The plain language of LSA–R.S. 46:363.1.2B(1) states that the Department “shall provide the above services [listed in LSA–R.S. 46:363.1.2A] to any individual including absent or noncustodial parents ․ regardless of whether the individual has ever received public assistance and regardless of whether there is a delinquency.” The majority posits that the only payors that can seek support support enforcement services from the Department are absent and noncustodial parents as defined in LSA–R.S. 46:236.1.1(9)(a) and (b). The plain language of the statute, however, is not limited to only those payors who are “absent or noncustodial parents,” and the statute requires the Department to provide such services to “any individual.” Had the Legislature intended to limit application to absent or noncustodial payor parents when it amended the statute in 1999, the Legislature could have easily done so by limiting the statutory language.

This conclusion is supported by LSA–R.S. 46:236.2A(1), which deals with amendments of support orders and anticipates situations where “support enforcement services are being furnished ․ to the payor.” Louisiana Revised Statutes 46:263.2A(1) was amended by 1999 La. Acts 762 to specifically include the payor, and did not limit payors to absent or noncustodial parents.1

Further, a plain language interpretation is not absurd because there may be situations where the payor might reasonably seek to employ the Department's services, including instances where there may be a heightened level of animosity and rancor between the parents or where the payor is unable to timely send payments each month because the payor works offshore or abroad. While Mr. Boudreaux's timing and motive here may be questionable, the Legislature has not limited the legislation to particular payors under certain circumstances.

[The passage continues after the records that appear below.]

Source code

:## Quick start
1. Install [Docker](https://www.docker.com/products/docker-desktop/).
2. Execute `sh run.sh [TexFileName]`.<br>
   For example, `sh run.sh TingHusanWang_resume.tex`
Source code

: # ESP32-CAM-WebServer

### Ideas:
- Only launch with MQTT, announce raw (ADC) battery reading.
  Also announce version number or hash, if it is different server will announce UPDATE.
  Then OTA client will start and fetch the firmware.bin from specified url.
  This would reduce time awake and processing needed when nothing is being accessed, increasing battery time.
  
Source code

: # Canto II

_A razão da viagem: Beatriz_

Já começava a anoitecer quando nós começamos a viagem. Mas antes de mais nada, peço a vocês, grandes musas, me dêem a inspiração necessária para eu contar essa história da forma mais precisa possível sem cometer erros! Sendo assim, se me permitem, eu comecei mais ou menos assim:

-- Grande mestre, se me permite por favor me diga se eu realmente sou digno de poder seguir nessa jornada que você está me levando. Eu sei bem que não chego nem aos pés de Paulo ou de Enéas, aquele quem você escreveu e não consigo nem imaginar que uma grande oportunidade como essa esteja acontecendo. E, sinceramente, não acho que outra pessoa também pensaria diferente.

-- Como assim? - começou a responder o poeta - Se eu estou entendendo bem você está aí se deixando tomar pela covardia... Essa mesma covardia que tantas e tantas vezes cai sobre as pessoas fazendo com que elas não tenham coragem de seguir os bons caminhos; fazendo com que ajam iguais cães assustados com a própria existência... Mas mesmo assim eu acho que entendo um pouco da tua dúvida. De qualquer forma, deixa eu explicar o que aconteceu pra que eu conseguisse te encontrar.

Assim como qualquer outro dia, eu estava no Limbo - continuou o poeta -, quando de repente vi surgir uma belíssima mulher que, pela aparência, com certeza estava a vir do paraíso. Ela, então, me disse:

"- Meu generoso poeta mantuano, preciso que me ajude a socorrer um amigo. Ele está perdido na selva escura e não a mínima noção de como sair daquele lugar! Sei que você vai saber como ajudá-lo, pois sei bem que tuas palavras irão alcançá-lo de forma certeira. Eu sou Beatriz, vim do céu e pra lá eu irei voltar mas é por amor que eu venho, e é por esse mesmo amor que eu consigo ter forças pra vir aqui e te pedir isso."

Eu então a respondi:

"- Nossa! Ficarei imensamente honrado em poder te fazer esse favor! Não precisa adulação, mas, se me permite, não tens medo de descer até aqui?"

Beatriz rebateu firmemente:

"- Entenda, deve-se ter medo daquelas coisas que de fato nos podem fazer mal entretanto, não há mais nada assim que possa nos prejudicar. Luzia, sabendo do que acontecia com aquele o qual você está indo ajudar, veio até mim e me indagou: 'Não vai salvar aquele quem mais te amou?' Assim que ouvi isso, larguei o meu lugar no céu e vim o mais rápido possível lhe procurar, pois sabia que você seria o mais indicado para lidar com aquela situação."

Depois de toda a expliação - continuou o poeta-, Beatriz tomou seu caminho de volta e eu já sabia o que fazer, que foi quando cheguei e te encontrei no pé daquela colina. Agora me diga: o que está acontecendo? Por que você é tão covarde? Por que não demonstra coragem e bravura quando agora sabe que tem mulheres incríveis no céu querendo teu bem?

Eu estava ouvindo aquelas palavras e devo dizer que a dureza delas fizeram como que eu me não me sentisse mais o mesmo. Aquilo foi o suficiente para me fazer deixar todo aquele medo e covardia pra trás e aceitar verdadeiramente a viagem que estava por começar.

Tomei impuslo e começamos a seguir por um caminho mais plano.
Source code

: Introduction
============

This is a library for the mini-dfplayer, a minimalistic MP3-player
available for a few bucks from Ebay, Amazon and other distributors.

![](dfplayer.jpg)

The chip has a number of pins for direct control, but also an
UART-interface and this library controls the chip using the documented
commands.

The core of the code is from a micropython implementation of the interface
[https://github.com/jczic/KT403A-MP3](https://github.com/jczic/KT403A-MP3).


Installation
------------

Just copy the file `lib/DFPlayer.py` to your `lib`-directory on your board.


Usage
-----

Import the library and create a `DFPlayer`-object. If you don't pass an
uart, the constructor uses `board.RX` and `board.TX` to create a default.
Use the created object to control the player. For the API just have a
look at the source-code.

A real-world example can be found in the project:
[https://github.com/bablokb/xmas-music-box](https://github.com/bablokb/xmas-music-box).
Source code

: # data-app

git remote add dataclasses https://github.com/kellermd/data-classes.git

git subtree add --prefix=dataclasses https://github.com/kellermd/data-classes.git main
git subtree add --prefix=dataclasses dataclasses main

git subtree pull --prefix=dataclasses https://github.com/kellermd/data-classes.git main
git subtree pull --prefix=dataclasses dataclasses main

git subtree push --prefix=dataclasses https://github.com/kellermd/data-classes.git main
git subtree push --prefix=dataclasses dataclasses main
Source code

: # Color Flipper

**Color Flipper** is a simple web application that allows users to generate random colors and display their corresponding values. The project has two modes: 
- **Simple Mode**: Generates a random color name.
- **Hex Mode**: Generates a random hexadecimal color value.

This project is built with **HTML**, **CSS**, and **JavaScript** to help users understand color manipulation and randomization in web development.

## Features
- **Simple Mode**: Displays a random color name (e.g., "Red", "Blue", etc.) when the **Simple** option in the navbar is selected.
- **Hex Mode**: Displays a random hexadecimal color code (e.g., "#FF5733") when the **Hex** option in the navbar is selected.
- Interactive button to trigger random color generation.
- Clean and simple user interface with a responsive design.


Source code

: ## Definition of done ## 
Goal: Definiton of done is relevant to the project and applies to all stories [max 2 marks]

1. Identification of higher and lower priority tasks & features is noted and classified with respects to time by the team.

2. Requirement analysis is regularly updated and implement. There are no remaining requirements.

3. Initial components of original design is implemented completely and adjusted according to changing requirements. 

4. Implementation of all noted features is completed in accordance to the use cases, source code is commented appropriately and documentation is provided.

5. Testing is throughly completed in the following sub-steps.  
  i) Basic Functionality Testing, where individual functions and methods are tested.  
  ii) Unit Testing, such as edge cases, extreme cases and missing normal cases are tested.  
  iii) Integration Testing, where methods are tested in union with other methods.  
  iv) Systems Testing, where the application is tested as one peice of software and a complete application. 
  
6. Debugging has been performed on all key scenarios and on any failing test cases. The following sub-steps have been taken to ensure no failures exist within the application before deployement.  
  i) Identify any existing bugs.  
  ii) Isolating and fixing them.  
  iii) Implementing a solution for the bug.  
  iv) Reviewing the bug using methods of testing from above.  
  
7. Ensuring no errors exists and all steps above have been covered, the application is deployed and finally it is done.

Given the plain language of the statute, I must conclude that LSA–R.S. 46:263.2A(1) allowed Mr. Boudreaux to apply for support enforcement services through the Department.2 Thereafter, because a reduction was sought in a child support matter in which services were being provided by the Department, this case was properly assigned to a hearing officer to issue recommendations on the reduction issue, which were later confirmed by the district court under its juvenile jurisdiction. See LSA–R.S. 46:236.5 and Thirty–Second Judicial District Court Rules 14A.1–14A.7. Therefore, I dissent and conclude that Ms. Boudreaux's exception raising the objection of no right of action was properly overruled.


1.  The hearing officer's recommendations and the district court's judgment adopting the recommendations are contained in the same document.

1.  In the act itself, the legislature indicated that the purpose of the referenced amendment was “to permit non-custodial parents paying support benefits to apply for an order to make support benefits payable to the Department of Social Services rather than the individual or custodial parent.”

2.  I note that the certification by the case worker in the motion to amend the payee to the Department is not articulate insofar as it provides:․ support enforcement services are being provided under La. R.S. 46:236.1 et seq to Jennifer Boudreaux ․Support services, however, were actually being provided to Mr. Boudreaux, which is undisputed by the parties.


McCLENDON, J., dissents and assigns reasons. GUIDRY, J., dissents.